Project 5 Facial Keypoint Detection with Neural Networks

2021 Fall CS 294-026 Xinwei Zhuang

Part 1: Nose Tip Detection

IMM Face Database is used for automatic nose tip detection. The dataset includes 240 facial images of 40 persons and each person has 6 facial images in different viewpoints. A preview of the used dataset is shown below.

The first 32 persons are used as training set (total 32 x 6 = 192 images) and the images of the remaining 8 persons (index 33-40) (8 * 6 = 48 images) as the validation set.

Then a convolutional neural network is constructed. The layer of the CNNs are:


  
convolutional layer

 ReLu 

   max pooling

    convolutional layer

  ReLu 

  max pooling

 convolutional layer

  ReLu

   max pooling

   FC layer

   ReLu 

   FC layer

Training loss and validation loss is shown as below for kernel size = 5 with the previous layer setting.

The trained nose tip recognition network on test images are shown below. The red dot is the ground truth, and the green dot is the predicted nose tip.

The possible reason could be that my filter kernel size is not large enough to investigate the full picture. The failure cases are detecting tip along the line of the face, which might also be a 'tip', but not a nose tip.

Some noticed influence by hyperparameter:

Large learning rate will cause diverge
Increasing batch size will make CNN perform better
Padding doesn't actually change the performance
Enlarge the kernel size will cause a quicker convergence

Part 2: Full Facial Keypoints Detection

To scale up from nose tip detection to full facial keypoints detection, the input data is labeled by 58 points instead of 1 point.

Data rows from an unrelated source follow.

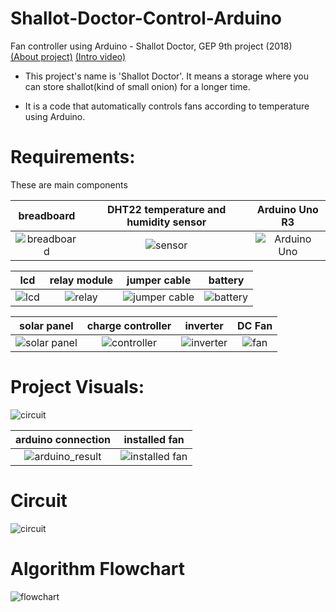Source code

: # Shallot-Doctor-Control-Arduino
Fan controller using Arduino - Shallot Doctor, GEP 9th project (2018)  
[(About project)](https://www.sticontest.org/index.php?mid=document01&page=6&document_srl=3252)
[(Intro video)](https://youtu.be/-kZ1KAMu8DI?t=254)
* This project's name is 'Shallot Doctor'. It means a storage where you can store shallot(kind of small onion) for a longer time.

* It is a code that automatically controls fans according to temperature using Arduino.

# Requirements:
These are main components 

|breadboard|DHT22 temperature and humidity sensor|Arduino Uno R3|
|:-:|:-:|:-:|
|![breadboard](https://user-images.githubusercontent.com/21972070/151500576-e8877097-f224-4823-a847-8af2c8a10360.jpg)|![sensor](https://user-images.githubusercontent.com/21972070/151503811-7d897ac4-5445-402a-a243-df9f3ef0b6a2.PNG?h=550&w=860)|![Arduino Uno](https://user-images.githubusercontent.com/21972070/151500016-3daaccc5-b7b7-44db-bd78-c2afbc50a352.jpg)

|lcd|relay module|jumper cable|battery|
|:-:|:-:|:-:|:-:|
![lcd](https://user-images.githubusercontent.com/21972070/151500106-2c60d016-1b0e-41c2-b19b-46dd66515635.png)|![relay](https://user-images.githubusercontent.com/21972070/151505515-5009f425-502e-4d88-8fbd-75b7c55a421d.PNG)|![jumper cable](https://user-images.githubusercontent.com/21972070/151505089-312e21c9-a297-46b5-ac61-91e7f651c515.PNG)|![battery](https://user-images.githubusercontent.com/21972070/151505691-635c384c-d4da-41bc-8900-c27c7410945b.png)


|solar panel|charge controller|inverter|DC Fan|
|:-:|:-:|:-:|:-:|
![solar panel](https://user-images.githubusercontent.com/21972070/151504306-67c01583-da5f-4437-89d8-0e25363d7e49.png)|![controller](https://user-images.githubusercontent.com/21972070/151504382-283c7f3c-e2c2-416b-8e4b-5e008a9ae683.png)|![inverter](https://user-images.githubusercontent.com/21972070/151504451-aec6ffa9-55af-405e-8550-5ff80b125d28.png)|![fan](https://user-images.githubusercontent.com/21972070/151505582-a458a4b0-a45a-49ea-9d0c-c0a839024c5e.png)

# Project Visuals:

![circuit](https://user-images.githubusercontent.com/21972070/151507223-73e9958a-65ce-4549-b85c-777ee5f85457.png)

|arduino connection|installed fan|
|:-:|:-:|
![arduino_result](https://user-images.githubusercontent.com/21972070/151507468-607fabe0-bcdb-42db-bf5b-b2f20bcbc2f1.png)|![installed fan](https://user-images.githubusercontent.com/21972070/151507876-ddd58116-db7f-4607-9918-62a67fe317b7.jpg)

# Circuit 
![circuit](https://user-images.githubusercontent.com/21972070/151514283-1151a72d-f71b-4cb6-85ca-8191201a5dbe.png)


# Algorithm Flowchart
![flowchart](https://user-images.githubusercontent.com/21972070/151512733-8eb70953-5c83-46d2-bbb1-d7ee1d826d0a.PNG)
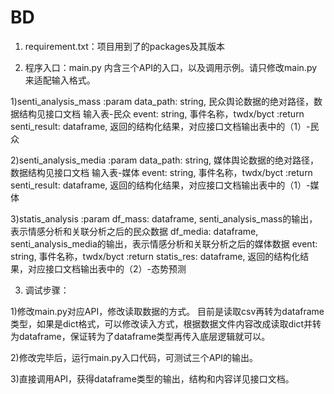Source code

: # BD


1. requirement.txt：项目用到了的packages及其版本


2. 程序入口：main.py
	内含三个API的入口，以及调用示例。请只修改main.py来适配输入格式。

1)senti_analysis_mass
	:param data_path: string, 民众舆论数据的绝对路径，数据结构见接口文档 输入表-民众
            event: string, 事件名称，twdx/byct
    :return senti_result: dataframe, 返回的结构化结果，对应接口文档输出表中的（1）-民众

2)senti_analysis_media
	:param data_path: string, 媒体舆论数据的绝对路径，数据结构见接口文档 输入表-媒体
            event: string, 事件名称，twdx/byct
    :return senti_result: dataframe, 返回的结构化结果，对应接口文档输出表中的（1）-媒体

3)statis_analysis
	:param df_mass: dataframe, senti_analysis_mass的输出，表示情感分析和关联分析之后的民众数据
            df_media: dataframe, senti_analysis_media的输出，表示情感分析和关联分析之后的媒体数据
            event: string, 事件名称，twdx/byct
    :return statis_res: dataframe, 返回的结构化结果，对应接口文档输出表中的（2）-态势预测
	

3. 调试步骤：

1)修改main.py对应API，修改读取数据的方式。
	目前是读取csv再转为dataframe类型，如果是dict格式，可以修改读入方式，根据数据文件内容改成读取dict并转为dataframe，保证转为了dataframe类型再传入底层逻辑就可以。

2)修改完毕后，运行main.py入口代码，可测试三个API的输出。

3)直接调用API，获得dataframe类型的输出，结构和内容详见接口文档。
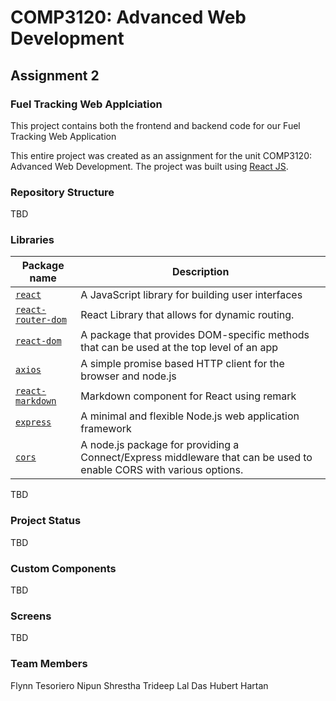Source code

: # COMP3120: Advanced Web Development
## Assignment 2
### Fuel Tracking Web Applciation

This project contains both the frontend and backend code for our Fuel Tracking Web Application

This entire project was created as an assignment for the unit COMP3120: Advanced Web Development. The project was built using [React JS](https://reactjs.org/).



### Repository Structure

TBD
   


### Libraries
| Package name                                  | Description                                                                                                                                                                                                                                   |
| --------------------------------------------- | --------------------------------------------------------------------------------------------------------------------------------------------------------------------------------------------------------------------------------------------- |
| [`react`](https://reactjs.org/)  | A JavaScript library for building user interfaces |
| [`react-router-dom`](https://github.com/remix-run/react-router)     | React Library that allows for dynamic routing. |
| [`react-dom`](https://reactjs.org/docs/react-dom.html)    | A package that provides DOM-specific methods that can be used at the top level of an app |
| [`axios`](https://axios-http.com/)    | A simple promise based HTTP client for the browser and node.js |
| [`react-markdown`](https://github.com/remarkjs/react-markdown)    | Markdown component for React using remark |
| [`express`](http://expressjs.com/)    | A minimal and flexible Node.js web application framework |
| [`cors`](https://github.com/expressjs/cors)    | A node.js package for providing a Connect/Express middleware that can be used to enable CORS with various options. |

TBD

### Project Status

TBD


### Custom Components

TBD



### Screens

TBD

### Team Members
Flynn Tesoriero
Nipun Shrestha
Trideep Lal Das
Hubert Hartan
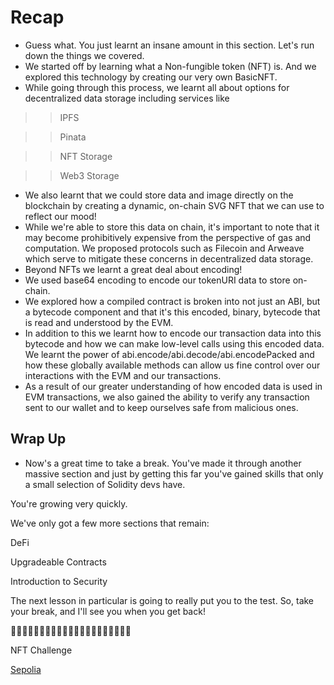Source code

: # Recap
- Guess what. You just learnt an insane amount in this section. Let's run down the things we covered.
- We started off by learning what a Non-fungible token (NFT) is. And we explored this technology by creating our very own BasicNFT.
- While going through this process, we learnt all about options for decentralized data storage including services like

>> IPFS

>> Pinata

>> NFT Storage

>> Web3 Storage

- We also learnt that we could store data and image directly on the blockchain by creating a dynamic, on-chain SVG NFT that we can use to reflect our mood!
- While we're able to store this data on chain, it's important to note that it may become prohibitively expensive from the perspective of gas and computation. We proposed protocols such as Filecoin and Arweave which serve to mitigate these concerns in decentralized data storage.
- Beyond NFTs we learnt a great deal about encoding!
- We used base64 encoding to encode our tokenURI data to store on-chain.
- We explored how a compiled contract is broken into not just an ABI, but a bytecode component and that it's this encoded, binary, bytecode that is read and understood by the EVM.
- In addition to this we learnt how to encode our transaction data into this bytecode and how we can make low-level calls using this encoded data. We learnt the power of abi.encode/abi.decode/abi.encodePacked and how these globally available methods can allow us fine control over our interactions with the EVM and our transactions.
- As a result of our greater understanding of how encoded data is used in EVM transactions, we also gained the ability to verify any transaction sent to our wallet and to keep ourselves safe from malicious ones.

## Wrap Up
- Now's a great time to take a break. You've made it through another massive section and just by getting this far you've gained skills that only a small selection of Solidity devs have.

You're growing very quickly.

We've only got a few more sections that remain:

DeFi

Upgradeable Contracts

Introduction to Security

The next lesson in particular is going to really put you to the test. So, take your break, and I'll see you when you get back!

🎊🎊🎊🎊🎊🎊🎊🎊🎊🎊🎊🎊🎊🎊🎊🎊🎊🎊🎊🎊🎊

NFT Challenge

[Sepolia](https://sepolia.etherscan.io/address/0x93c7A945af9c453a8c932bf47683B5eB8C2F8792#code)
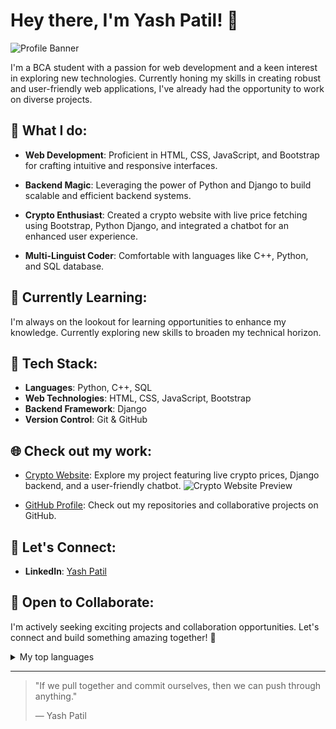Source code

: # Hey there, I'm Yash Patil! 👋

<picture>
  <source media="(prefers-color-scheme: dark)" srcset="[URL_TO_DARKMODE_IMAGE](https://encrypted-tbn0.gstatic.com/images?q=tbn:ANd9GcRymJeHh5P46kD-YkykYkxGj0YhMI5KgwQ3Eg&usqp=CAU)">
  <source media="(prefers-color-scheme: light)" srcset="[URL_TO_LIGHTMODE_IMAGE](https://encrypted-tbn0.gstatic.com/images?q=tbn:ANd9GcRymJeHh5P46kD-YkykYkxGj0YhMI5KgwQ3Eg&usqp=CAU)">
  <img alt="Profile Banner" src="[URL_TO_DEFAULT_IMAGE](https://www.canva.com/design/DAF5TLyc0Gc/Y424mO_o3WknSgfrRJSypg/edit?utm_content=DAF5TLyc0Gc&utm_campaign=designshare&utm_medium=link2&utm_source=sharebutton)">
</picture>

I'm a BCA student with a passion for web development and a keen interest in exploring new technologies. Currently honing my skills in creating robust and user-friendly web applications, I've already had the opportunity to work on diverse projects.

## 🚀 What I do:

- **Web Development**: Proficient in HTML, CSS, JavaScript, and Bootstrap for crafting intuitive and responsive interfaces.
  
- **Backend Magic**: Leveraging the power of Python and Django to build scalable and efficient backend systems.
  
- **Crypto Enthusiast**: Created a crypto website with live price fetching using Bootstrap, Python Django, and integrated a chatbot for an enhanced user experience.

- **Multi-Linguist Coder**: Comfortable with languages like C++, Python, and SQL database.

## 🌱 Currently Learning:

I'm always on the lookout for learning opportunities to enhance my knowledge. Currently exploring new skills to broaden my technical horizon.

## 🔧 Tech Stack:

- **Languages**: Python, C++, SQL
- **Web Technologies**: HTML, CSS, JavaScript, Bootstrap
- **Backend Framework**: Django
- **Version Control**: Git & GitHub

## 🌐 Check out my work:

- [Crypto Website](#): Explore my project featuring live crypto prices, Django backend, and a user-friendly chatbot.
  ![Crypto Website Preview](URL_TO_CRYPTO_WEBSITE_PREVIEW_IMAGE)

- [GitHub Profile](https://github.com/yashyp12): Check out my repositories and collaborative projects on GitHub.

## 👥 Let's Connect:

- **LinkedIn**: [Yash Patil](https://www.linkedin.com/in/yashyp12/)

## 🤝 Open to Collaborate:

I'm actively seeking exciting projects and collaboration opportunities. Let's connect and build something amazing together! 🚀

<details>
<summary>My top languages</summary>

| Rank | Languages |
|-----:|-----------|
|     1| JavaScript|
|     2| Python    |
|     3| SQL       |

</details>

---
> "If we pull together and commit ourselves, then we can push through anything."
> 
> — Yash Patil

Then, because the dataset is small, image augmentation is performed. The implemented image augmentation including:

randomly changing the brightness in 50% percent
randomly rotating the face between -15 to 15 degrees
randomly shifting the face within 10% of the image size

Sampled loading data after preprocessing are shown below.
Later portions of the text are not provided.